#### Try it:
Collect every line below that contains the word "because".

Top of Data records

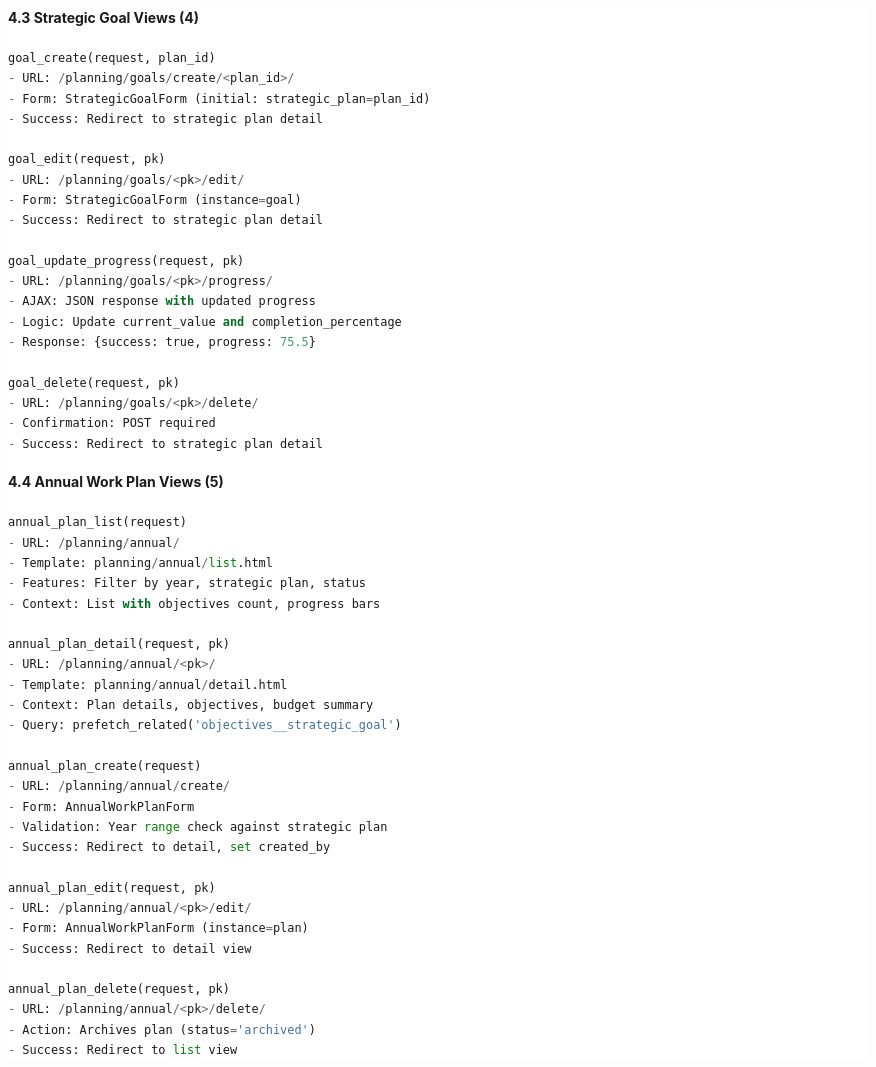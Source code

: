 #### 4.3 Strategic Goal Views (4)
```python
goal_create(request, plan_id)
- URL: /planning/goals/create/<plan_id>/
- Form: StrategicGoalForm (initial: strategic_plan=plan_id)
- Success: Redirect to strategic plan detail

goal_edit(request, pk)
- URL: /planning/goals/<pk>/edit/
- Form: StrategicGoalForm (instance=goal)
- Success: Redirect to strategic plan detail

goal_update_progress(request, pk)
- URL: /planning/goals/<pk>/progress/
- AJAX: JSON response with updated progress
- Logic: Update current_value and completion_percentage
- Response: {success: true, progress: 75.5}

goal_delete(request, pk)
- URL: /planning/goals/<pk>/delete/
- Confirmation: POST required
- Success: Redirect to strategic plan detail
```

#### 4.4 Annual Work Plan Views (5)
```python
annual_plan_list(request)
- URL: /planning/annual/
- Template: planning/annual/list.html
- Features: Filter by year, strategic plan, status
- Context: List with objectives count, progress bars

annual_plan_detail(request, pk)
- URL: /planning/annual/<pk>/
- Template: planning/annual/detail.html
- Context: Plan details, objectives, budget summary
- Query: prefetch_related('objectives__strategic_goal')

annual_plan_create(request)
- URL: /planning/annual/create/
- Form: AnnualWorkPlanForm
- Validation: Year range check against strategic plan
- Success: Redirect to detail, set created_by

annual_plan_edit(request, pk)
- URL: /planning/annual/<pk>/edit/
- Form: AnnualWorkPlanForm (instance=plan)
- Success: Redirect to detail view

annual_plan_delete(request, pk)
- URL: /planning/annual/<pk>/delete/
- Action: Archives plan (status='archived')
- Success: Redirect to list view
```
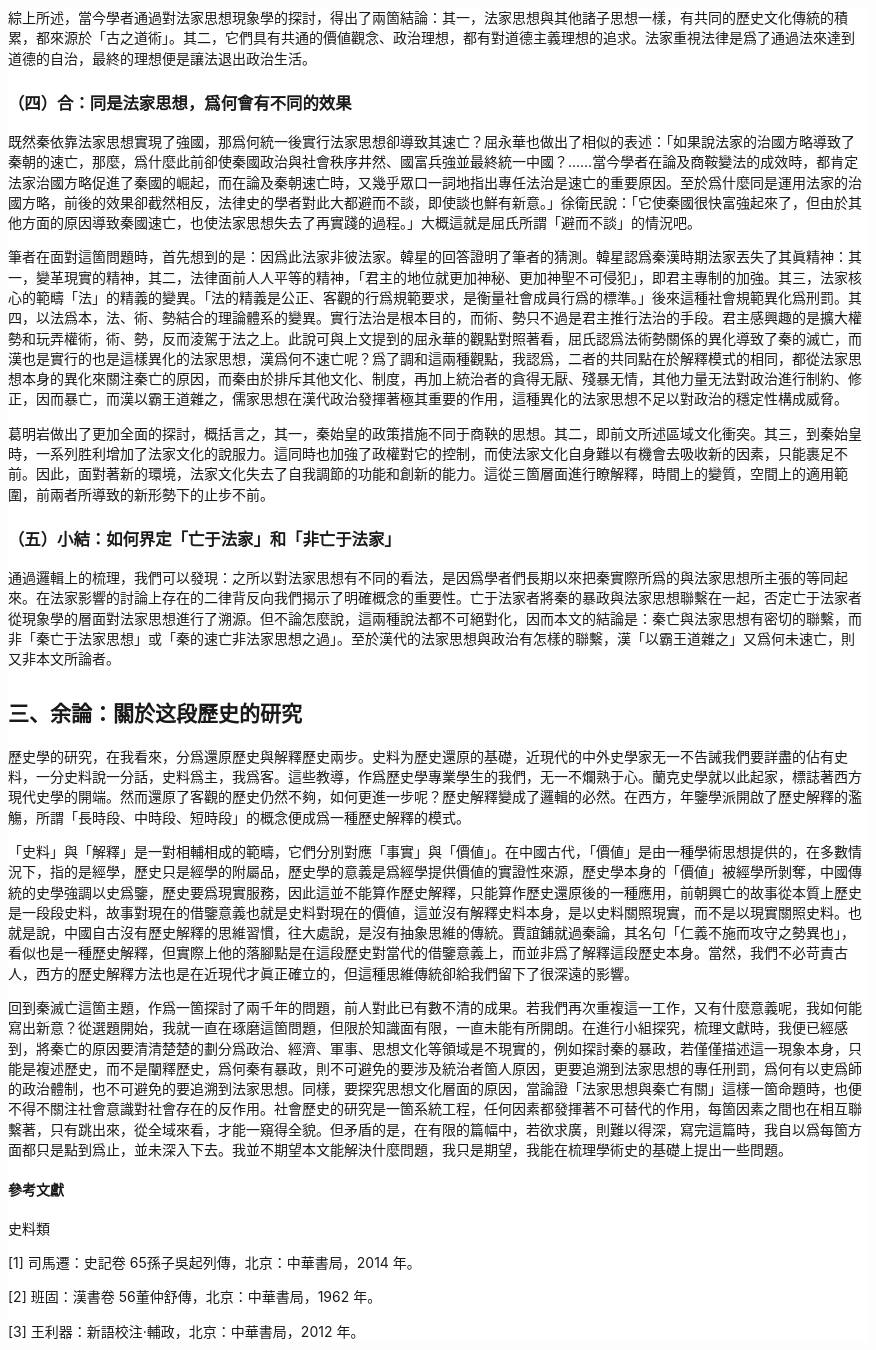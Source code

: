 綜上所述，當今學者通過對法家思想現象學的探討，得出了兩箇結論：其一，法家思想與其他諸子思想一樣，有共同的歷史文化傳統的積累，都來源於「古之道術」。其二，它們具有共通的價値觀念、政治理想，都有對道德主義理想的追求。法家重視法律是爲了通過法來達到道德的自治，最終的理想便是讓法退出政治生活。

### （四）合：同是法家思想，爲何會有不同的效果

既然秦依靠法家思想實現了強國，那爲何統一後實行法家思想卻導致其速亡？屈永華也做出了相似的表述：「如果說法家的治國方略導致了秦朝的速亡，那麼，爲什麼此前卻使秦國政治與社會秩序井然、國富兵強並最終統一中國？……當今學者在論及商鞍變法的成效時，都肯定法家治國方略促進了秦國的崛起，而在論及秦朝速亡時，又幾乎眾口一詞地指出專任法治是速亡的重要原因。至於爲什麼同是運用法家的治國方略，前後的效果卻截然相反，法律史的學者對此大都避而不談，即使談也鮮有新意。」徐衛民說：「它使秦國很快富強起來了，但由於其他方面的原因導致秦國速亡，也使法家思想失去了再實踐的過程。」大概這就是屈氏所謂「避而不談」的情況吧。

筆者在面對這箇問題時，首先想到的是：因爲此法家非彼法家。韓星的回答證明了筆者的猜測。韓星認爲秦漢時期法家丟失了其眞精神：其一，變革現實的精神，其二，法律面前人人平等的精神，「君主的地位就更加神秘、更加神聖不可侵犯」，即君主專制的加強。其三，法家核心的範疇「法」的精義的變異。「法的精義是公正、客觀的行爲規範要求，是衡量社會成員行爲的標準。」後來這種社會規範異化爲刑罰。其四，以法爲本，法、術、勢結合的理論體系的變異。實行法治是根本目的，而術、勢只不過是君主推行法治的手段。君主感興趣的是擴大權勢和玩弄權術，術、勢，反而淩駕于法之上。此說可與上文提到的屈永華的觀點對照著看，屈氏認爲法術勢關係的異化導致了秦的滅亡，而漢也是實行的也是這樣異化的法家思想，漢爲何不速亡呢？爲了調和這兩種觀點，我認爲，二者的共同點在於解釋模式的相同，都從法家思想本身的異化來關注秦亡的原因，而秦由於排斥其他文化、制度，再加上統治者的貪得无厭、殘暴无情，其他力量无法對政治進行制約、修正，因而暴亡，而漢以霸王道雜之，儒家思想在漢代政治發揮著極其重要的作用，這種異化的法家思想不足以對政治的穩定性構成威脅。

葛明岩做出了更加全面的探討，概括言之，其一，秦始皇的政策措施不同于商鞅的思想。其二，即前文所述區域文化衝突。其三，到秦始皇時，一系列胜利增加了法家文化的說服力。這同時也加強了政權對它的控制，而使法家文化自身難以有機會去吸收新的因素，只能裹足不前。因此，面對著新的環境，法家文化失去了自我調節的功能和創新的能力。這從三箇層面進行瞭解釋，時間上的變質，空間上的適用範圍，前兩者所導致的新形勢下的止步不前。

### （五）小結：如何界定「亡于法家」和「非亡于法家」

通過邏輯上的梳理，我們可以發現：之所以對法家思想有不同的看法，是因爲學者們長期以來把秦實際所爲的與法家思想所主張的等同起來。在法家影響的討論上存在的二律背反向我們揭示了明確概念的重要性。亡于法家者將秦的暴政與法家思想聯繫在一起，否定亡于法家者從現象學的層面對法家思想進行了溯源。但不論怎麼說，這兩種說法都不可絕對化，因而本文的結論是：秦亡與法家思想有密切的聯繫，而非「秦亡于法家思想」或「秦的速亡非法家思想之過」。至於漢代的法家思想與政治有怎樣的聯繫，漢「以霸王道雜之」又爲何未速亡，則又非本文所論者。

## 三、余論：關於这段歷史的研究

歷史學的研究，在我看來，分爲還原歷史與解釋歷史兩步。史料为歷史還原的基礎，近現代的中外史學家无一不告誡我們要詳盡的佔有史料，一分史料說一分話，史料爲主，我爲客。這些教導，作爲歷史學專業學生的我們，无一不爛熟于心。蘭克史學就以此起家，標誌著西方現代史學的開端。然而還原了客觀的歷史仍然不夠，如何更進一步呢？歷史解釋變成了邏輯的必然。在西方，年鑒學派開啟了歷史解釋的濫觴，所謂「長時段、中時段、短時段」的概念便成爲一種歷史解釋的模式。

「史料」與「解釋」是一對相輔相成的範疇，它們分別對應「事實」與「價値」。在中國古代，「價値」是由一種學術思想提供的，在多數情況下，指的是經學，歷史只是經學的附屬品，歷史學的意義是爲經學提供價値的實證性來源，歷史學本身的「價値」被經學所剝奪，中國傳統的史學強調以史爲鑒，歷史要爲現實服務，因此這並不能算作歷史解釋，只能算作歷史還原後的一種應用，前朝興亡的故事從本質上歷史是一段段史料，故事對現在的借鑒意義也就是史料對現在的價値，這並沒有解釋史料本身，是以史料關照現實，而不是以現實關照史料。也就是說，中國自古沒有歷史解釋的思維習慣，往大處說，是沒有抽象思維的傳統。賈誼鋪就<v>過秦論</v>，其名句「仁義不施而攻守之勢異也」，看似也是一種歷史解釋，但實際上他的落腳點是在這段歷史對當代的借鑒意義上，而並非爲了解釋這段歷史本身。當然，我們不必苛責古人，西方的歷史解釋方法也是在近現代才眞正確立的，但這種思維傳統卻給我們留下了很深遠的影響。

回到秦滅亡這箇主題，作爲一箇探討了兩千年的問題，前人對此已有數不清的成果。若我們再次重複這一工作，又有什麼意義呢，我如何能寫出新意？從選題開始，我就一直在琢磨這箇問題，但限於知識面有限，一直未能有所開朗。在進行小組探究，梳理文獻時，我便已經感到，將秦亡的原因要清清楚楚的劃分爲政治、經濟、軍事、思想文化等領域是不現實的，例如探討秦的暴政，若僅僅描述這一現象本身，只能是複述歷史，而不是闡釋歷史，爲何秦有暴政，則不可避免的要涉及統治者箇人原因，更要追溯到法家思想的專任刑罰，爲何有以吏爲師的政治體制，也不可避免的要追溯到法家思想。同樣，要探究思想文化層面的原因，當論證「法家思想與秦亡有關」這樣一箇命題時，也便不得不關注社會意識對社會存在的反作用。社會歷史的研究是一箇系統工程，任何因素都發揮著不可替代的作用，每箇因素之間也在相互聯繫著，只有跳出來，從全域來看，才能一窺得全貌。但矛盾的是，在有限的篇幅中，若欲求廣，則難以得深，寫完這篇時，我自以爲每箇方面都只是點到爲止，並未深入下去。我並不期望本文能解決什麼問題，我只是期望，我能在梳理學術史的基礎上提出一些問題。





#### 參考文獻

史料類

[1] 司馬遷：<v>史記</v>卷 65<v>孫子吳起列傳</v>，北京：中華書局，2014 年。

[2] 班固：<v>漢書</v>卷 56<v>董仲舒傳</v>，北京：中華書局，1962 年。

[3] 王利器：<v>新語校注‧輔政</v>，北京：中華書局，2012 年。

Bottom of Data records
Top of Data records

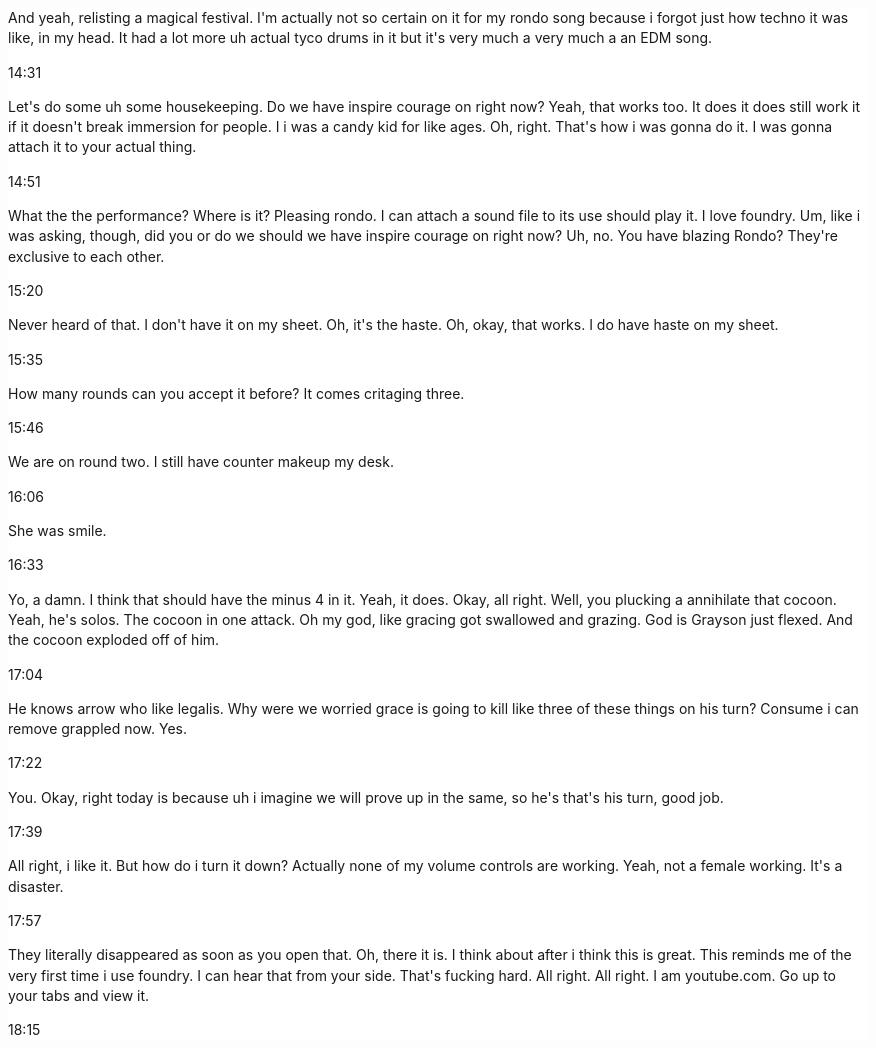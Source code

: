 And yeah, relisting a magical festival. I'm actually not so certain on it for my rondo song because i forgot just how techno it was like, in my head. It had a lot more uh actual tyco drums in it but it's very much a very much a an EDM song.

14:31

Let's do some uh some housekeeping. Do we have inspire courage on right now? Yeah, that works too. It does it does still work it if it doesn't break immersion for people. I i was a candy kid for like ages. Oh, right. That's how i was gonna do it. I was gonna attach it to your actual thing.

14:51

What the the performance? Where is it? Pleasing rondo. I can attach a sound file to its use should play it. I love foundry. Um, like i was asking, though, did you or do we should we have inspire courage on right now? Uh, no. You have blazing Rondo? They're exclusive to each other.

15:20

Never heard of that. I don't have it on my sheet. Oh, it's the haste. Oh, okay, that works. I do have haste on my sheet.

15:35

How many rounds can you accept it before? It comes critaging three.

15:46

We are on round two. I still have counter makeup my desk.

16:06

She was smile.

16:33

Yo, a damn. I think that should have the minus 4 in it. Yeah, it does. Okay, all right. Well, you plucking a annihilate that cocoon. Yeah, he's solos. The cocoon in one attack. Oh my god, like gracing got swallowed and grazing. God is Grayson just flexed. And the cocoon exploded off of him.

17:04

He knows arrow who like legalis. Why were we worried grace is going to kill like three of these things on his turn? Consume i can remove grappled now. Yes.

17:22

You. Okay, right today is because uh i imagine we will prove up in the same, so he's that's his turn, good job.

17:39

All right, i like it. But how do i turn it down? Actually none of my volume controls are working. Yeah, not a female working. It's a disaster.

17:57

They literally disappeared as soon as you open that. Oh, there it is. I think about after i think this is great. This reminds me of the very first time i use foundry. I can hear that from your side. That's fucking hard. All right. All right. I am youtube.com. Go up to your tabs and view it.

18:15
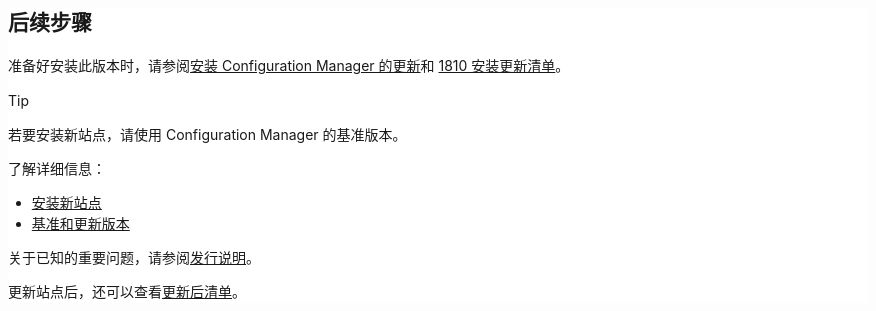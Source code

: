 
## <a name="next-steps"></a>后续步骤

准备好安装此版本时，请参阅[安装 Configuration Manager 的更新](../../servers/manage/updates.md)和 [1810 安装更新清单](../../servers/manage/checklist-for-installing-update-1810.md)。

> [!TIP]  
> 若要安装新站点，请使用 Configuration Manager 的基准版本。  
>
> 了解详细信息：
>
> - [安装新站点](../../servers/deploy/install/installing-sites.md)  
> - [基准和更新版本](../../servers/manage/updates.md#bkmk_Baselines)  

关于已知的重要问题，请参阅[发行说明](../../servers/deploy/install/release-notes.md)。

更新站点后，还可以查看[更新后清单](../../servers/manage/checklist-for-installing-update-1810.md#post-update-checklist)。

Bottom of Data records

#### Exercise output:
: And yeah, relisting a magical festival. I'm actually not so certain on it for my rondo song because i forgot just how techno it was like, in my head. It had a lot more uh actual tyco drums in it but it's very much a very much a an EDM song.
You. Okay, right today is because uh i imagine we will prove up in the same, so he's that's his turn, good job.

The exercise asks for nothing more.